The first semifinal between Novak Djokovic and Grigor Dimitrov was at least psychologically compelling. Djokovic struggled with his own emotions and his feel for the court. His claycourt movements led to many stumbles — the same was the case for Dimitrov, only to an even greater degree — and he endured stormy, distracted patches of appallingly poor play in sets two and four to advance to his second straight Wimbledon final, his third in the past four years.

When a Djokovic match doesn’t become a routine match, the Serbian superstar reveals the full spectrum of human expression, or something close to it. Such was the case on Friday. Yet, through all of his peaks and valleys and mood swings, the top seed (ranked second in the world but seeded first due to the use of Wimbledon’s adjusted grass-specific seeding formula) managed to go the distance at the world’s most famous grass-court tournament.

You could say that while Djokovic’s “inner game” was unsteady for much of a sun-baked afternoon, it became unshakable when the moment demanded airtight tennis. In that sense, what Djokovic achieved against Dimitrov reinforced the past three years of his marvelously consistent career. He can look conspicuously, almost jarringly, inelegant for long periods of time, but when scoreboard and match pressure reach a great and suffocating height against opponents not named Rafael Nadal, Djokovic rarely fails to prevail. Though being anything but a natural on grass, he’s made more Wimbledon finals than Federer, Nadal, and Andy Murray over the past five Wimbledons, dating back to 2010. 

Does Novak Djokovic always play "pretty tennis"? No. It's also true that unlike beauty pageants, figure skating competitions, and Olympic diving contests, style points do not determine who wins and loses. Djokovic is a "find a way" expert. On Friday, he found his way to a 12th final in the last 16 majors.

Does Novak Djokovic always play “pretty tennis”? No. It’s also true that unlike beauty pageants, figure skating competitions, and Olympic diving contests, style points do not help determine who wins and loses. Djokovic is a “find a way” expert. On Friday, he found his way to a 12th final in the last 16 majors.

If you’re impressed by that fact — you should be — it has to be said that Djokovic has done something even more eye-popping by making this final on Sunday. Djokovic has now made 12 of the last 16 major finals and six of the past eight.

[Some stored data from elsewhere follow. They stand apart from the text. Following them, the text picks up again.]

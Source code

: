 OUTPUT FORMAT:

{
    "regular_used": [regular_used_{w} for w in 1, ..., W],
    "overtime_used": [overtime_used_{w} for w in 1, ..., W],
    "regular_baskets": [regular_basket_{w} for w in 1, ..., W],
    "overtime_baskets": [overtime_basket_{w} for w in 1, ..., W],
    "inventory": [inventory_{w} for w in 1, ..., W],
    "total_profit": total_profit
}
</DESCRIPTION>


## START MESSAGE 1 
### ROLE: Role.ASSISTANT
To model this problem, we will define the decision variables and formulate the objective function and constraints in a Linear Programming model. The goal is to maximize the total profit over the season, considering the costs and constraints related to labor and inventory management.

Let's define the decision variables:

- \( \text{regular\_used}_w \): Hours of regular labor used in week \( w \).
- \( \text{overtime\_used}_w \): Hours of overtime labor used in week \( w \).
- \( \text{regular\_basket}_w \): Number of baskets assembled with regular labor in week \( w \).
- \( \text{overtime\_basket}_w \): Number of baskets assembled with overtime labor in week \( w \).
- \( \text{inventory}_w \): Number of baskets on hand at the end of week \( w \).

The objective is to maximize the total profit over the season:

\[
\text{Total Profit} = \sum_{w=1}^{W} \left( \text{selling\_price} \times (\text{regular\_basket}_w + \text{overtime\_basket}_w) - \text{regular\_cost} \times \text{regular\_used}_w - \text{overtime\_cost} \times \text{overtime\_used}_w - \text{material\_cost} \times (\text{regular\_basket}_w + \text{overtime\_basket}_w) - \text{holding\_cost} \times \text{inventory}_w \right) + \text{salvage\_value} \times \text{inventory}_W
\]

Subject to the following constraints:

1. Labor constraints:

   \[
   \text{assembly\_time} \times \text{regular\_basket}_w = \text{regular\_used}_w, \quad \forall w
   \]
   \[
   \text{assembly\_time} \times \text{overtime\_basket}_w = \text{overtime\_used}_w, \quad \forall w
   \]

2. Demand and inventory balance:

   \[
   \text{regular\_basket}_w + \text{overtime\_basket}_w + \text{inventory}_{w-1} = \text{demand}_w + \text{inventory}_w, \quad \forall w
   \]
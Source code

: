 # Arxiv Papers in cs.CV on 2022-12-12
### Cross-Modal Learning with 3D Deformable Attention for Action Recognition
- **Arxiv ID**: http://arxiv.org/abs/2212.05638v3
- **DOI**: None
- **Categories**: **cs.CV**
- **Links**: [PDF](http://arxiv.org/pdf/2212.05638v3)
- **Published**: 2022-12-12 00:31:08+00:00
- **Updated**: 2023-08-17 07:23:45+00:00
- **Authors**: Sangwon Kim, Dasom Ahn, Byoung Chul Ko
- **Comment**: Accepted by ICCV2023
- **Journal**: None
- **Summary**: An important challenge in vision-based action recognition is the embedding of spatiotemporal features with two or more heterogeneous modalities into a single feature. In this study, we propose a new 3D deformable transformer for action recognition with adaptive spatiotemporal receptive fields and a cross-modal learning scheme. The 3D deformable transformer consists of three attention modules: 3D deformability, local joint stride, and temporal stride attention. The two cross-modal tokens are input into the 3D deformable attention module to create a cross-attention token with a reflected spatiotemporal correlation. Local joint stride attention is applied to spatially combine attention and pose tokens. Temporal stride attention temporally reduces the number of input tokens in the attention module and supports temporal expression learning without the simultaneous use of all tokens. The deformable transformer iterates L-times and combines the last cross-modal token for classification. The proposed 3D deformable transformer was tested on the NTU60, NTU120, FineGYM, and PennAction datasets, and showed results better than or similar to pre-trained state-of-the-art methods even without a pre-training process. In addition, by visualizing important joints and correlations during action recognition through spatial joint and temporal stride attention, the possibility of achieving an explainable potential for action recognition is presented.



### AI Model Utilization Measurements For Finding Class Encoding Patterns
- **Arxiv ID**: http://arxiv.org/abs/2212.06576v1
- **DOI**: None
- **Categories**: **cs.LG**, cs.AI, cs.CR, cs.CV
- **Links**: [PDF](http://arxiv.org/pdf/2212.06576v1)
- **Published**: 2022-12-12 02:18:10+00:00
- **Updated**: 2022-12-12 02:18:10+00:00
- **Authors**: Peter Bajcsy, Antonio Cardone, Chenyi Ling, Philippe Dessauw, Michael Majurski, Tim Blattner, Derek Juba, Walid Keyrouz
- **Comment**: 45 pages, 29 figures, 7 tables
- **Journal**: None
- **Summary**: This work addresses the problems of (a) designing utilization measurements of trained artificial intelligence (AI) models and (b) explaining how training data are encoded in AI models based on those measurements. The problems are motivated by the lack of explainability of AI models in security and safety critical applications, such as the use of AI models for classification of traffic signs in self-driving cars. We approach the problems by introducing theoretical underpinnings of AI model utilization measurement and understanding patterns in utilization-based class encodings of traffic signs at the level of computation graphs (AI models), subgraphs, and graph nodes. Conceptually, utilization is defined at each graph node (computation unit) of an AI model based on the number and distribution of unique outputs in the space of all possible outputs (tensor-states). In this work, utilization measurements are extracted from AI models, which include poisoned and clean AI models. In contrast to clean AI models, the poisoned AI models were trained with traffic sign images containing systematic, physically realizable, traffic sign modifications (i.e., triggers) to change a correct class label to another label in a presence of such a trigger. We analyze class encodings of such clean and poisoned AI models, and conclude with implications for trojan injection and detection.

Moreover, since a bracketing quirk (due to Rafael Nadal being seeded third because of time spent away from the tour due to an injury) forced him to play Nadal in the 2013 French Open semifinals and not the final, it could be said that Djokovic has been a final-worthy player in 13 of the last 16 majors. As a point of comparison, Nadal — while being injured for several months — has made the finals in 10 of the past 16 majors. (The point here, just to be painstakingly clear, is not to throw any shade toward Rafa, but to note that for all the majors he hasn’t won, Djokovic does continue to produce high-level consistency in his sport.)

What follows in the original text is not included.